INFORMATION SHOWN below:
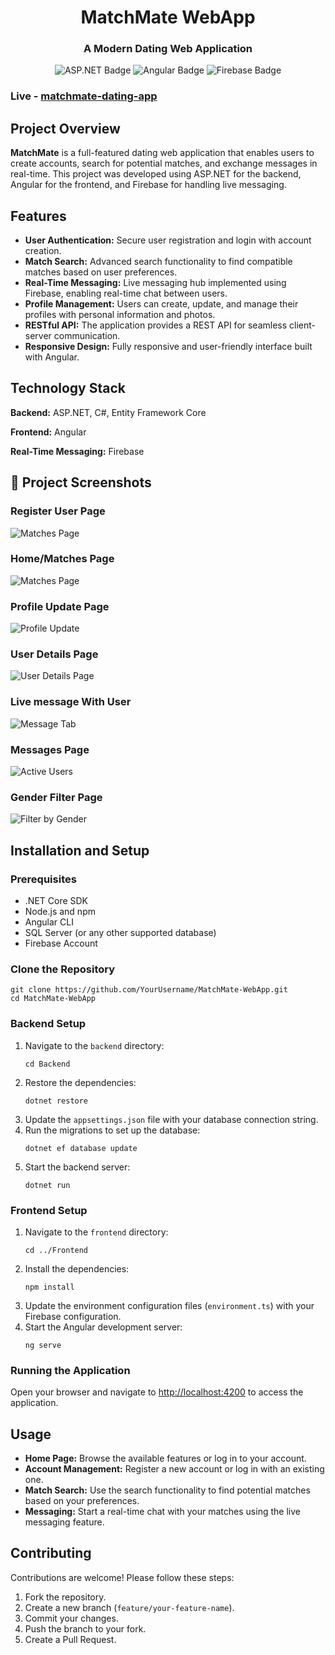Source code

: <h1 align="center">MatchMate WebApp</h1>
<h3 align="center">A Modern Dating Web Application</h3>

<p align="center">
    <img src="https://img.shields.io/badge/ASP.NET-%23FF6F61.svg?style=for-the-badge&logo=dotnet&logoColor=white" alt="ASP.NET Badge" />
    <img src="https://img.shields.io/badge/Angular-%23E23237.svg?style=for-the-badge&logo=angular&logoColor=white" alt="Angular Badge" />
    <img src="https://img.shields.io/badge/Firebase-%23039BE5.svg?style=for-the-badge&logo=firebase&logoColor=white" alt="Firebase Badge" />
</p>

<h3>Live - <a href="https://matchmate-dating-app-exedcrd0g4b9afca.southeastasia-01.azurewebsites.net/">matchmate-dating-app</a></h3>

<h2>Project Overview</h2>
<p><strong>MatchMate</strong> is a full-featured dating web application that enables users to create accounts, search for potential matches, and exchange messages in real-time. This project was developed using ASP.NET for the backend, Angular for the frontend, and Firebase for handling live messaging.</p>

<h2>Features</h2>
<ul>
    <li><strong>User Authentication:</strong> Secure user registration and login with account creation.</li>
    <li><strong>Match Search:</strong> Advanced search functionality to find compatible matches based on user preferences.</li>
    <li><strong>Real-Time Messaging:</strong> Live messaging hub implemented using Firebase, enabling real-time chat between users.</li>
    <li><strong>Profile Management:</strong> Users can create, update, and manage their profiles with personal information and photos.</li>
    <li><strong>RESTful API:</strong> The application provides a REST API for seamless client-server communication.</li>
    <li><strong>Responsive Design:</strong> Fully responsive and user-friendly interface built with Angular.</li>
</ul>

<h2>Technology Stack</h2>
<p><strong>Backend:</strong> ASP.NET, C#, Entity Framework Core</p>
<p><strong>Frontend:</strong> Angular</p>
<p><strong>Real-Time Messaging:</strong> Firebase</p>

## 📸 Project Screenshots

### Register User Page
![Matches Page](https://github.com/RamaniRavi/MatchMate_WebApp/blob/main/Demo/register-user.png)

### Home/Matches Page
![Matches Page](https://github.com/RamaniRavi/MatchMate_WebApp/blob/main/Demo/matches-page.png)

### Profile Update Page
![Profile Update](https://github.com/RamaniRavi/MatchMate_WebApp/blob/main/Demo/profile-update.png)

### User Details Page
![User Details Page](https://github.com/RamaniRavi/MatchMate_WebApp/blob/main/Demo/user-details.png)

### Live message With User
![Message Tab](https://github.com/RamaniRavi/MatchMate_WebApp/blob/main/Demo/message-tab.png)

### Messages Page
![Active Users](https://github.com/RamaniRavi/MatchMate_WebApp/blob/main/Demo/messages.png)

### Gender Filter Page
![Filter by Gender](https://github.com/RamaniRavi/MatchMate_WebApp/blob/main/Demo/gender-filter.png)

<h2>Installation and Setup</h2>

<h3>Prerequisites</h3>
<ul>
    <li>.NET Core SDK</li>
    <li>Node.js and npm</li>
    <li>Angular CLI</li>
    <li>SQL Server (or any other supported database)</li>
    <li>Firebase Account</li>
</ul>

<h3>Clone the Repository</h3>
<pre><code>git clone https://github.com/YourUsername/MatchMate-WebApp.git
cd MatchMate-WebApp
</code></pre>

<h3>Backend Setup</h3>
<ol>
    <li>Navigate to the <code>backend</code> directory:
        <pre><code>cd Backend</code></pre>
    </li>
    <li>Restore the dependencies:
        <pre><code>dotnet restore</code></pre>
    </li>
    <li>Update the <code>appsettings.json</code> file with your database connection string.</li>
    <li>Run the migrations to set up the database:
        <pre><code>dotnet ef database update</code></pre>
    </li>
    <li>Start the backend server:
        <pre><code>dotnet run</code></pre>
    </li>
</ol>

<h3>Frontend Setup</h3>
<ol>
    <li>Navigate to the <code>frontend</code> directory:
        <pre><code>cd ../Frontend</code></pre>
    </li>
    <li>Install the dependencies:
        <pre><code>npm install</code></pre>
    </li>
    <li>Update the environment configuration files (<code>environment.ts</code>) with your Firebase configuration.</li>
    <li>Start the Angular development server:
        <pre><code>ng serve</code></pre>
    </li>
</ol>

<h3>Running the Application</h3>
<p>Open your browser and navigate to <a href="http://localhost:4200" target="_blank">http://localhost:4200</a> to access the application.</p>

<h2>Usage</h2>
<ul>
    <li><strong>Home Page:</strong> Browse the available features or log in to your account.</li>
    <li><strong>Account Management:</strong> Register a new account or log in with an existing one.</li>
    <li><strong>Match Search:</strong> Use the search functionality to find potential matches based on your preferences.</li>
    <li><strong>Messaging:</strong> Start a real-time chat with your matches using the live messaging feature.</li>
</ul>

<h2>Contributing</h2>
<p>Contributions are welcome! Please follow these steps:</p>
<ol>
    <li>Fork the repository.</li>
    <li>Create a new branch (<code>feature/your-feature-name</code>).</li>
    <li>Commit your changes.</li>
    <li>Push the branch to your fork.</li>
    <li>Create a Pull Request.</li>
</ol>
</body>
</html>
End of INFORMATION SHOWN.
INSTRUCTIONS FOR THE TASK ▸ When you return the records, keep every word unchanged and drop the pictures.

FINISHED TASK ▸
Source code

: <h1 align="center">MatchMate WebApp</h1>
<h3 align="center">A Modern Dating Web Application</h3>

<p align="center">
    <img src="https://img.shields.io/badge/ASP.NET-%23FF6F61.svg?style=for-the-badge&logo=dotnet&logoColor=white" alt="ASP.NET Badge" />
    <img src="https://img.shields.io/badge/Angular-%23E23237.svg?style=for-the-badge&logo=angular&logoColor=white" alt="Angular Badge" />
    <img src="https://img.shields.io/badge/Firebase-%23039BE5.svg?style=for-the-badge&logo=firebase&logoColor=white" alt="Firebase Badge" />
</p>

<h3>Live - <a href="https://matchmate-dating-app-exedcrd0g4b9afca.southeastasia-01.azurewebsites.net/">matchmate-dating-app</a></h3>

<h2>Project Overview</h2>
<p><strong>MatchMate</strong> is a full-featured dating web application that enables users to create accounts, search for potential matches, and exchange messages in real-time. This project was developed using ASP.NET for the backend, Angular for the frontend, and Firebase for handling live messaging.</p>

<h2>Features</h2>
<ul>
    <li><strong>User Authentication:</strong> Secure user registration and login with account creation.</li>
    <li><strong>Match Search:</strong> Advanced search functionality to find compatible matches based on user preferences.</li>
    <li><strong>Real-Time Messaging:</strong> Live messaging hub implemented using Firebase, enabling real-time chat between users.</li>
    <li><strong>Profile Management:</strong> Users can create, update, and manage their profiles with personal information and photos.</li>
    <li><strong>RESTful API:</strong> The application provides a REST API for seamless client-server communication.</li>
    <li><strong>Responsive Design:</strong> Fully responsive and user-friendly interface built with Angular.</li>
</ul>

<h2>Technology Stack</h2>
<p><strong>Backend:</strong> ASP.NET, C#, Entity Framework Core</p>
<p><strong>Frontend:</strong> Angular</p>
<p><strong>Real-Time Messaging:</strong> Firebase</p>

## 📸 Project Screenshots

### Register User Page
![Matches Page](https://github.com/RamaniRavi/MatchMate_WebApp/blob/main/Demo/register-user.png)

### Home/Matches Page
![Matches Page](https://github.com/RamaniRavi/MatchMate_WebApp/blob/main/Demo/matches-page.png)

### Profile Update Page
![Profile Update](https://github.com/RamaniRavi/MatchMate_WebApp/blob/main/Demo/profile-update.png)

### User Details Page
![User Details Page](https://github.com/RamaniRavi/MatchMate_WebApp/blob/main/Demo/user-details.png)

### Live message With User
![Message Tab](https://github.com/RamaniRavi/MatchMate_WebApp/blob/main/Demo/message-tab.png)

### Messages Page
![Active Users](https://github.com/RamaniRavi/MatchMate_WebApp/blob/main/Demo/messages.png)

### Gender Filter Page
![Filter by Gender](https://github.com/RamaniRavi/MatchMate_WebApp/blob/main/Demo/gender-filter.png)

<h2>Installation and Setup</h2>

<h3>Prerequisites</h3>
<ul>
    <li>.NET Core SDK</li>
    <li>Node.js and npm</li>
    <li>Angular CLI</li>
    <li>SQL Server (or any other supported database)</li>
    <li>Firebase Account</li>
</ul>

<h3>Clone the Repository</h3>
<pre><code>git clone https://github.com/YourUsername/MatchMate-WebApp.git
cd MatchMate-WebApp
</code></pre>

<h3>Backend Setup</h3>
<ol>
    <li>Navigate to the <code>backend</code> directory:
        <pre><code>cd Backend</code></pre>
    </li>
    <li>Restore the dependencies:
        <pre><code>dotnet restore</code></pre>
    </li>
    <li>Update the <code>appsettings.json</code> file with your database connection string.</li>
    <li>Run the migrations to set up the database:
        <pre><code>dotnet ef database update</code></pre>
    </li>
    <li>Start the backend server:
        <pre><code>dotnet run</code></pre>
    </li>
</ol>

<h3>Frontend Setup</h3>
<ol>
    <li>Navigate to the <code>frontend</code> directory:
        <pre><code>cd ../Frontend</code></pre>
    </li>
    <li>Install the dependencies:
        <pre><code>npm install</code></pre>
    </li>
    <li>Update the environment configuration files (<code>environment.ts</code>) with your Firebase configuration.</li>
    <li>Start the Angular development server:
        <pre><code>ng serve</code></pre>
    </li>
</ol>

<h3>Running the Application</h3>
<p>Open your browser and navigate to <a href="http://localhost:4200" target="_blank">http://localhost:4200</a> to access the application.</p>

<h2>Usage</h2>
<ul>
    <li><strong>Home Page:</strong> Browse the available features or log in to your account.</li>
    <li><strong>Account Management:</strong> Register a new account or log in with an existing one.</li>
    <li><strong>Match Search:</strong> Use the search functionality to find potential matches based on your preferences.</li>
    <li><strong>Messaging:</strong> Start a real-time chat with your matches using the live messaging feature.</li>
</ul>

<h2>Contributing</h2>
<p>Contributions are welcome! Please follow these steps:</p>
<ol>
    <li>Fork the repository.</li>
    <li>Create a new branch (<code>feature/your-feature-name</code>).</li>
    <li>Commit your changes.</li>
    <li>Push the branch to your fork.</li>
    <li>Create a Pull Request.</li>
</ol>
</body>
</html>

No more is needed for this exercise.